Resources to mine for names:

Matt Colville had done worldbuilding streams in preparation for his D&D show. There's a lot of them – so it's hard to give a link for name-specific ("Worldbuilding Streams" on MCDM channel; YouTube links aren't allowed on the subreddit). Bit it had tips like searching for historically-congruent names: go on the wiki page for the desired person and then jump on links until you arrive at the name (relatives, contemporaries) that isn't immediately recognizable. It also had a bit about morphing names:
The name "Shear" comes from 世界, (shìjiè), the Chinese word for "world", called such by the original Chinese colonists, and passed along to the subsequent Russian and American colonists, divorced of meaning and shortened.

Naming tables

The tables include Germanic, Slavic, hobbit a.k.a "rural England", and symmetrical [Rosharian] names – along with toponyms. As a bonus, I also add Arabic, Ancient Egypt, Mongolian, and Nahuatl (Aztec) – but they aren't specifically curated, just the stuff I used in my games.
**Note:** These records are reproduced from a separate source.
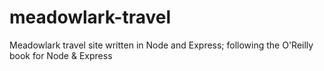 # meadowlark-travel
Meadowlark travel site written in Node and Express; following the O'Reilly book for Node &amp; Express
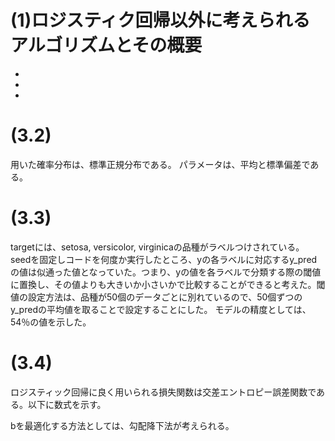 # (1)ロジスティク回帰以外に考えられるアルゴリズムとその概要

- 

- 

- 

# (3.2) 
用いた確率分布は、標準正規分布である。
パラメータは、平均と標準偏差である。

# (3.3)
targetには、setosa, versicolor, virginicaの品種がラベルつけされている。
seedを固定しコードを何度か実行したところ、yの各ラベルに対応するy_predの値は似通った値となっていた。つまり、yの値を各ラベルで分類する際の閾値に置換し、その値よりも大きいか小さいかで比較することができると考えた。閾値の設定方法は、品種が50個のデータごとに別れているので、50個ずつのy_predの平均値を取ることで設定することにした。
モデルの精度としては、54％の値を示した。

# (3.4)
ロジスティック回帰に良く用いられる損失関数は交差エントロピー誤差関数である。以下に数式を示す。

bを最適化する方法としては、勾配降下法が考えられる。
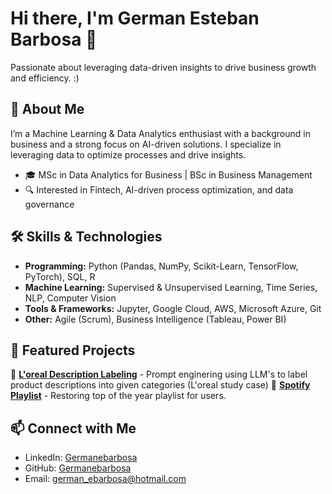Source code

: # Hi there, I'm German Esteban Barbosa 👋

Passionate about leveraging data-driven insights to drive business growth and efficiency. :)

## 🚀 About Me
I’m a Machine Learning & Data Analytics enthusiast with a background in business and a strong focus on AI-driven solutions. I specialize in leveraging data to optimize processes and drive insights.

- 🎓 MSc in Data Analytics for Business | BSc in Business Management  
- 🔍 Interested in Fintech, AI-driven process optimization, and data governance  

## 🛠️ Skills & Technologies
- **Programming:** Python (Pandas, NumPy, Scikit-Learn, TensorFlow, PyTorch), SQL, R  
- **Machine Learning:** Supervised & Unsupervised Learning, Time Series, NLP, Computer Vision  
- **Tools & Frameworks:** Jupyter, Google Cloud, AWS, Microsoft Azure, Git  
- **Other:** Agile (Scrum), Business Intelligence (Tableau, Power BI)  

## 📂 Featured Projects

🔹 **[L'oreal Description Labeling](https://github.com/yourusername/project-repo)** - Prompt enginering using LLM's to label product descriptions into given categories (L'oreal study case)
🔹 **[Spotify Playlist](https://github.com/germanebarbosa/Spotify_playlist_builder.git)** - Restoring top of the year playlist for users.  

## 📫 Connect with Me
- LinkedIn: [Germanebarbosa](https://linkedin.com/in/germanebarbosar)  
- GitHub: [Germanebarbosa](https://github.com/germanebarbosa)  
- Email: [german_ebarbosa@hotmail.com](mailto:germanesteban.barbosarodriguez@kedgebs.com)  


<!--

![Profile Banner](https://your-image-link.com)
- 📖 Currently working on [Project or Research Topic]  

____
**germanebarbosa/germanebarbosa** is a ✨ _special_ ✨ repository because its `README.md` (this file) appears on your GitHub profile.

Here are some ideas to get you started:

- 🔭 I’m currently working on ...
- 🌱 I’m currently learning ...
- 👯 I’m looking to collaborate on ...
- 🤔 I’m looking for help with ...
- 💬 Ask me about ...
- 📫 How to reach me: ...
- 😄 Pronouns: ...
- ⚡ Fun fact: ...
-->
  • "Hobbitish" – Otho, Rorimac, Brea, Tilly – most of those are hobbit names and really wanted something similarly cozy and rural, planning for them to be the default commoners of the setting. Surnames are mostly profession-related and toponyms derive from landscape features (with some Old English forms).
  • Germanic – Droctelm, Odvakar, Brandwig, Frodwina – I was aiming for oldish sound with first names, but toponyms and surnames are mostly German as I wanted for them to follow the same logic as "hobbitish" ones to indicate relatedness (so they needed to be easily translatable).
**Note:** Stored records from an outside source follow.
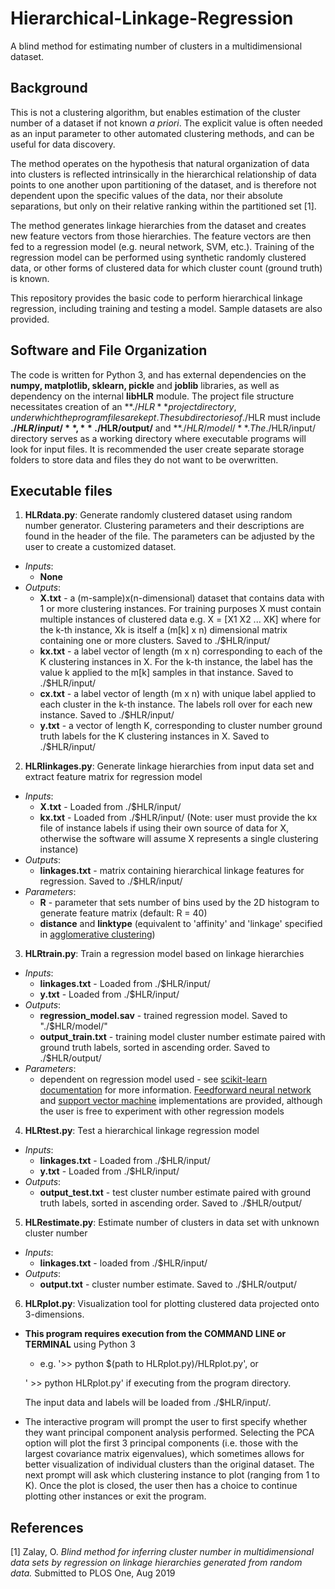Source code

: # Hierarchical-Linkage-Regression

A blind method for estimating number of clusters in a multidimensional dataset. 

## Background

This is not a clustering algorithm, but enables estimation of the cluster number of a dataset if not known *a priori*. The explicit value is often needed as an input parameter to other automated clustering methods, and can be useful for data discovery.

The method operates on the hypothesis that natural organization of data into clusters is reflected intrinsically in the hierarchical relationship of data points to one another upon partitioning of the dataset, and is therefore not dependent upon the specific values of the data, nor their absolute separations, but only on their relative ranking within the partitioned set [1]. 

The method generates linkage hierarchies from the dataset and creates new feature vectors from those hierarchies. The feature vectors are then fed to a regression model (e.g. neural network, SVM, etc.). Training of the regression model can be performed using synthetic randomly clustered data, or other forms of clustered data for which cluster count (ground truth) is known.

This repository provides the basic code to perform hierarchical linkage regression, including training and testing a model. Sample datasets are also provided.

## Software and File Organization

The code is written for Python 3, and has external dependencies on the **numpy, matplotlib, sklearn, pickle** and **joblib** libraries, as well as dependency on the internal **libHLR** module. The project file structure necessitates creation of an **./$HLR** project directory, under which the program files are kept. The subdirectories of ./$HLR must include **./$HLR/input/**, **./$HLR/output/** and **./$HLR/model/**. The ./$HLR/input/ directory serves as a working directory where executable programs will look for input files. It is recommended the user create separate storage folders to store data and files they do not want to be overwritten.

## Executable files

1. **HLRdata.py**: Generate randomly clustered dataset using random number generator. Clustering parameters and their descriptions are found in the header of the file. The parameters can be adjusted by the user to create a customized dataset.
- *Inputs*:
    - **None**
- *Outputs*:
    - **X.txt** - a (m-sample)x(n-dimensional) dataset that contains data with 1 or more clustering instances. For training purposes X must contain multiple instances of clustered data e.g. X = [X1 X2 ... XK] where for the k-th instance, Xk is itself a (m[k] x n) dimensional matrix containing one or more clusters. Saved to ./$HLR/input/
    - **kx.txt** - a label vector of length (m x n) corresponding to each of the K clustering instances in X. For the k-th instance, the label has the value k applied to the m[k] samples in that instance. Saved to ./$HLR/input/
    - **cx.txt** - a label vector of length (m x n) with unique label applied to each cluster in the k-th instance. The labels roll over for each new instance. Saved to ./$HLR/input/
    - **y.txt** - a vector of length K, corresponding to cluster number ground truth labels for the K clustering instances in X. Saved to ./$HLR/input/
    
2. **HLRlinkages.py**:  Generate linkage hierarchies from input data set and extract feature matrix for regression model
- *Inputs*: 
    - **X.txt** -  Loaded from ./$HLR/input/
    - **kx.txt** - Loaded from ./$HLR/input/  (Note: user must provide the kx file of instance labels if using their own source of data for X, otherwise the software will assume X represents a single clustering instance)
- *Outputs*: 
    - **linkages.txt** - matrix containing hierarchical linkage features for regression. Saved to ./$HLR/input/ 
- *Parameters*: 
    - **R** - parameter that sets number of bins used by the 2D histogram to generate feature matrix (default: R = 40)
    - **distance** and **linktype** (equivalent to 'affinity' and 'linkage' specified in [agglomerative clustering](https://scikit-learn.org/stable/modules/generated/sklearn.cluster.AgglomerativeClustering.html#sklearn.cluster.AgglomerativeClustering))
    
3. **HLRtrain.py**: Train a regression model based on linkage hierarchies
- *Inputs*: 
    - **linkages.txt** - Loaded from ./$HLR/input/
    - **y.txt** - Loaded from ./$HLR/input/
- *Outputs*: 
    - **regression_model.sav** - trained regression model. Saved to "./$HLR/model/" 
    - **output_train.txt** - training model cluster number estimate paired with ground truth labels, sorted in ascending order. Saved to ./$HLR/output/ 
- *Parameters*: 
    - dependent on regression model used - see [scikit-learn documentation](https://scikit-learn.org/stable/documentation.html) for more information. [Feedforward neural network](https://scikit-learn.org/stable/modules/generated/sklearn.neural_network.MLPRegressor.html#sklearn.neural_network.MLPRegressor) and [support vector machine](https://scikit-learn.org/stable/modules/generated/sklearn.svm.SVR.html#sklearn.svm.SVR) implementations are provided, although the user is free to experiment with other regression models

4. **HLRtest.py**: Test a hierarchical linkage regression model
- *Inputs*: 
    - **linkages.txt** - Loaded from ./$HLR/input/
    - **y.txt** - Loaded from ./$HLR/input/
- *Outputs*: 
    - **output_test.txt** - test cluster number estimate paired with ground truth labels, sorted in ascending order. Saved to ./$HLR/output/ 

5. **HLRestimate.py**: Estimate number of clusters in data set with unknown cluster number
- *Inputs*: 
    - **linkages.txt** - loaded from ./$HLR/input/
- *Outputs*: 
    - **output.txt** - cluster number estimate. Saved to ./$HLR/output/

6. **HLRplot.py**: Visualization tool for plotting clustered data projected onto 3-dimensions.

- **This program requires execution from the COMMAND LINE or TERMINAL** using Python 3 
    - e.g. '>> python $(path to HLRplot.py)/HLRplot.py', or 
    
    '       >> python HLRplot.py' if executing from the program directory. 
    
    The input data and labels will be loaded from ./$HLR/input/. 

- The interactive program will prompt the user to first specify whether they want principal component analysis performed. Selecting the PCA option will plot the first 3 principal components (i.e. those with the largest covariance matrix eigenvalues), which sometimes allows for better visualization of individual clusters than the original dataset. The next prompt will ask which clustering instance to plot (ranging from 1 to K). Once the plot is closed, the user then has a choice to continue plotting other instances or exit the program.  

## References
[1] Zalay, O. *Blind method for inferring cluster number in multidimensional data sets by regression on linkage hierarchies generated from random data.* Submitted to PLOS One, Aug 2019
  • Slavic – Dragomil, Tsvetan, Blazhena, Mstislava – also went for an oldish feel. Use patronyms as surnames (Drogomilovna = daughter of Dragomil), which isn't authentic and is lifted from Icelandnic names. Eastern Slavs use patronyms for middle names though – so it keeps it short, but saves the flavor ("Curse of Strahd" did the same thing inconsistently, "7th Sea" uses it for one of its nations).